Un jour, des chasseurs affamés durent se réfugier dans sa grotte et y passer la nuit.

Milarepa mit des orties à cuire. Les chasseurs le regardèrent, affolés ! Cet ermite n’avait même pas de tsampa, d’orge, de beurre ! Encore moins de viande…

Ils osèrent murmurer que ces quelques orties n’apaiseraient pas leur faim. « Qu’importe », sourit Milarepa en rajoutant une poignée d’ortie.
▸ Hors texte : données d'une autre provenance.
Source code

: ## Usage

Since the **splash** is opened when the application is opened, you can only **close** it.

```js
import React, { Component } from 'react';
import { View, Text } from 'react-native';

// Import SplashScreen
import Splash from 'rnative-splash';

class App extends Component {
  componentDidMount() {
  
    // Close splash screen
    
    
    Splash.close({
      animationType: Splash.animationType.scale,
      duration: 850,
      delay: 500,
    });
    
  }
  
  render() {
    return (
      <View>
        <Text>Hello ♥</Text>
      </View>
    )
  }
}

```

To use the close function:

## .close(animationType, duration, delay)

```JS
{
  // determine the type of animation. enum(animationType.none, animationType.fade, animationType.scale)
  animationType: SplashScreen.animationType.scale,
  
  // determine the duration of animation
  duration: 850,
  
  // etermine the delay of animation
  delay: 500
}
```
« Vous ne mettez pas de sel ? »

« Oh, j’oubliais » et Milarepa ajouta quelques feuilles d’orties…

Milarepa méditait, ainsi, seul, désireux de racheter ses fautes passées et d’accéder à ce que nous appelons Sagesse et Paradis.

Un jour, le pot servant à cuire les orties roula et se brisa !

C’était un grand malheur, car loin de tout, sans argent, Milarepa était privé de sa principale nourriture.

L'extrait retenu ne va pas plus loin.